Élisabeth Borne n’est pas une politique, plutôt une technocrate, tout le monde l’aura compris. Mais la cheffe du gouvernement a semblé très fière d’elle, ce mercredi 6 juillet, alors qu’elle dévoilait peu à peu sa feuille de route. Pas besoin de beaucoup de talent pour prendre son pied dans l’exercice du pouvoir. Il faut dire qu’elle n’a pas fait dans la finesse : elle a distillé les provocations, parfois frontales – lorsqu’elle annonce qu’il va falloir travailler plus longtemps, elle lance un grand sourire à la gauche –, parfois plus perverses… Ainsi, Élisabeth Borne a mentionné la quasi-totalité des présidents de groupes. Commençant par Olivier Marleix des Républicains, ce qui aura pour effet de surprendre l’Assemblée.

Subtile comme un gros rouge qui tâche

Élisabeth Borne est donc de ce genre de personne : après avoir reçu chaque président de groupe la semaine dernière, elle balance au grand jour les sujets sur lesquels ils sembleraient en mesure d’accorder leurs violons. Au-delà du fait que cela ne doit pas leur donner envie de s’entretenir en privé avec elle, la Première ministre se faite mauvaise. Comme l’a noté le journaliste à Libé Étienne Baldit, « elle prend un malin plaisir à les mettre en porte-à-faux sur leurs thèmes de prédilection. Mais à part faire plaisir à leurs opposants respectifs et à la majorité, ça traduit une volonté de fragmentation de l’hémicycle plutôt que de rassemblement et de "compromis" tant vantés ». Ainsi aura-t-elle interpellé l’écologiste Julien Bayou pour mieux enchaîner sur le thème du nucléaire…

Le pire, c’est qu’Élisabeth Borne a semblé très contente de son jeu, au fur et à mesure qu’elle égrenait les noms des uns et des autres. Et à la fin – oh surprises ! – elle n’aura pas eu un mot ni pour l’insoumise Mathilde Panot ni pour Marine Le Pen. Car, voyez-vous, la Première ministre voulait tracer un cercle autour d’elle : des LR au communistes, voilà le périmètre de la République. Au-delà, mes « ennemis », des mots de Gérald Darmanin. Le RN et LFI sont mis dans le même sac – ce qui va à l’encontre des nombreuses mains tendues ministérielles vers l’extrême droite de ces derniers jours. Une rhétorique que l’on ne connaît que trop bien, et qui commence à s’installer pérennement dans l’imaginaire politique français. Mais ne nous y trompons pas : Élisabeth Borne ne veut pas travailler avec tout le monde, elle veut diviser un maximum – tant dans le camp des LR qu’au sein de la Nupes –, cliver au possible, pour régner sur un tas de cendres.

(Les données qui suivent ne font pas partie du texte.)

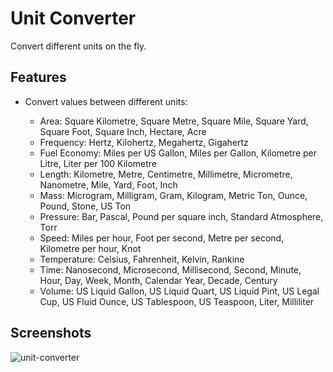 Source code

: # Unit Converter

Convert different units on the fly.

## Features

- Convert values between different units:

  - Area: Square Kilometre, Square Metre, Square Mile, Square Yard, Square Foot, Square Inch, Hectare, Acre
  - Frequency: Hertz, Kilohertz, Megahertz, Gigahertz
  - Fuel Economy: Miles per US Gallon, Miles per Gallon, Kilometre per Litre, Liter per 100 Kilometre
  - Length: Kilometre, Metre, Centimetre, Millimetre, Micrometre, Nanometre, Mile, Yard, Foot, Inch
  - Mass: Microgram, Milligram, Gram, Kilogram, Metric Ton, Ounce, Pound, Stone, US Ton
  - Pressure: Bar, Pascal, Pound per square inch, Standard Atmosphere, Torr
  - Speed: Miles per hour, Foot per second, Metre per second, Kilometre per hour, Knot
  - Temperature: Celsius, Fahrenheit, Kelvin, Rankine
  - Time: Nanosecond, Microsecond, Millisecond, Second, Minute, Hour, Day, Week, Month, Calendar Year, Decade, Century
  - Volume: US Liquid Gallon, US Liquid Quart, US Liquid Pint, US Legal Cup, US Fluid Ounce, US Tablespoon, US Teaspoon, Liter, Milliliter

## Screenshots

![unit-converter](https://github.com/LuisCabantac/unit-converter/assets/151472373/1f8124b4-7aa0-426e-b63c-e8baeb050cd7)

Macron 2 sera pire que Macron 1

La Première ministre fait mine de s’inspirer de ses prédécesseurs, d’être sereine car dans l’histoire on a vu des lois majeures être adoptées par des majorités relatives. Quelle audace d’inscrire sa politique de casse sociale, de destruction des services publics, dans la lignée de la création de l’assurance chômage et du RMI ! Élisabeth Borne aura beau eu invoquer par deux fois Michel Rocard, elle ferait passer celui-ci pour un « anarchiste d’extrême gauche » (pour citer Amélie de Montchalin parlant de son adversaire socialiste aux législatives). Élisabeth Borne est droite dans ses bottes.

Sur la réforme des retraites, donc, qui serait indispensable, mais la Première ministre annonce également une réforme de Pôle emploi – « le travail, c’est l’émancipation » –, la renationalisation à 100% d’EDF – parce qu’elle veut faire croire qu’elle est de gauche alors qu’elle veut démanteler –, des cadeaux fiscaux pour les entreprises – parce qu’elle est de droite —, la déconjugalisation de l’allocation aux adultes handicapés – que les macronistes n’ont eu de cesse d’empêcher jusqu’à présent –, la « révolution écologique » – avec le nucléaire comme fer de lance – et plus de moyens pour la police et la gendarmerie – nous n’avons pas eu des promesses aussi précises concernant la santé ou l’éducation.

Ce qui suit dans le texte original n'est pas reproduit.